Traditional Spanish Tapas in the Campus Kitchen
After a busy day of studying, many students joined me in the kitchen to prepare and enjoy Spanish Tapas.
If you think about Spanish food, for most people it won’t be long before you talk about tapas. Along with paella, it’s probably the best known part of Spanish cuisine. But what are tapas, and what are some typical, traditional examples?
Tapas are basically small plates of food. They’re essentially bar snacks served alongside beer or wine. (Unfortunately not on a Monday afternoon at 2pm) 😀
Traditionally they would have been free with each drink but times have changed.
You will still often get the odd plate in some places, particularly in Southern Spain, but it’s more likely to be olives or chips than something more elaborate, although there are a few places you’ll be pleasantly surprised. However even if you have to pay for them, it’s well worth it as you’ll normally find lots of tasty options.
Tapas make a great snack before a late dinner, as is common in Spain. Alternatively, go bar hopping and make a meal out of a range of tapas as you go. One of the best things about tapas is if there are a few of you, they’re a great way to sample a range of dishes without over-ordering and/or spending a lot.
At home, tapas are great for casual entertaining. Most are easy to make and they’re a great way to offer a range of tasty bites to suit different tastes.
‘Tapa’ means ‘lid’ in Spanish and many stories go that some bartenders started using a piece of bread as a lid to keep flies out of the glasses of beer. Over time food was added on top. and tapas were born.

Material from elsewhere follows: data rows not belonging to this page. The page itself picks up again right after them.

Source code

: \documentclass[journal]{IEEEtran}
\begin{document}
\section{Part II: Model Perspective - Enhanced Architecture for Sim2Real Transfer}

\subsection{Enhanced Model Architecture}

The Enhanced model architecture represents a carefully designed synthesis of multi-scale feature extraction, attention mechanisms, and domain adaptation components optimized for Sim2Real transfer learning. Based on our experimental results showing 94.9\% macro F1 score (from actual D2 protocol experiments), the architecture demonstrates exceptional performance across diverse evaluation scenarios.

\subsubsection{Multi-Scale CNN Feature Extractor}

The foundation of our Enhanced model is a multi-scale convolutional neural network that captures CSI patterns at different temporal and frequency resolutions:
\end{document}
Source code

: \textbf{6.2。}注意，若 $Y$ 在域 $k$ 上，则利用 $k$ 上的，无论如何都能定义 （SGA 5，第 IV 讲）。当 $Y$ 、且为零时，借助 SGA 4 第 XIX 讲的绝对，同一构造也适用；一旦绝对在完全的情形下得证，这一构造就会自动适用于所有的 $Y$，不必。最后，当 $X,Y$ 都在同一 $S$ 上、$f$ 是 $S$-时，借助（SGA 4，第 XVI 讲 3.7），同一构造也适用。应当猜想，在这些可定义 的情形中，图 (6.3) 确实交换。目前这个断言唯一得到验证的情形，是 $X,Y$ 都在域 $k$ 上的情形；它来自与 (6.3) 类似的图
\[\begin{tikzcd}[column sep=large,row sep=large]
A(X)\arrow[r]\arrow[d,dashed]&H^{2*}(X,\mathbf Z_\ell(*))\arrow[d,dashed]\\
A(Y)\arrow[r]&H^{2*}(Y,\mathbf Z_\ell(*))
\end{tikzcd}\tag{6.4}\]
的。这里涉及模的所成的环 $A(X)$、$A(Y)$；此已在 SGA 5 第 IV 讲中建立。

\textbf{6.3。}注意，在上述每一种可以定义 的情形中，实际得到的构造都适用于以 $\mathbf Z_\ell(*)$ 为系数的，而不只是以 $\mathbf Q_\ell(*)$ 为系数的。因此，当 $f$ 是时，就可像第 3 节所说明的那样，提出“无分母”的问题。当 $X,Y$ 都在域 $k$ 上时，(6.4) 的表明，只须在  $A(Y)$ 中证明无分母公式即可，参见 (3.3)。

Pinchos (spelled pintxos in Basque) are probably what many people think of when you talk about tapas. These are slices of bread with various different toppings.
The name comes from the Basque Country in the North East where you’ll find bars dedicated purely to pinchos. Often the bar is lined with plates of them, you get a plate and help yourself.
Each pincho has a cocktail stick in it and when you are done, the bartender counts up your sticks and charges accordingly. San Sebastian in particular is where you’ll find some incredibly creative and delicious toppings. So much so, you’ll hardly believe you’re just eating a piece of bread with stuff on it.
Cheese and Charcuterie Plates:
Despite manchego being the best known Spanish cheese, there are in fact many more that are worth trying. You’ll find both hard and soft cheeses, blue cheeses and ones made from different milks. See my Spanish cheese board for more on some classic Spanish cheeses.
Charcuterie, known in Spanish as “embutidos”, also comes in a broad range of varieties, from jamon serrano (serrano ham) and chorizo (a kind of salami with paprika) to more regional cured meats like fuet (a thin cured salami-type sausage from Catalunya/the Balearics).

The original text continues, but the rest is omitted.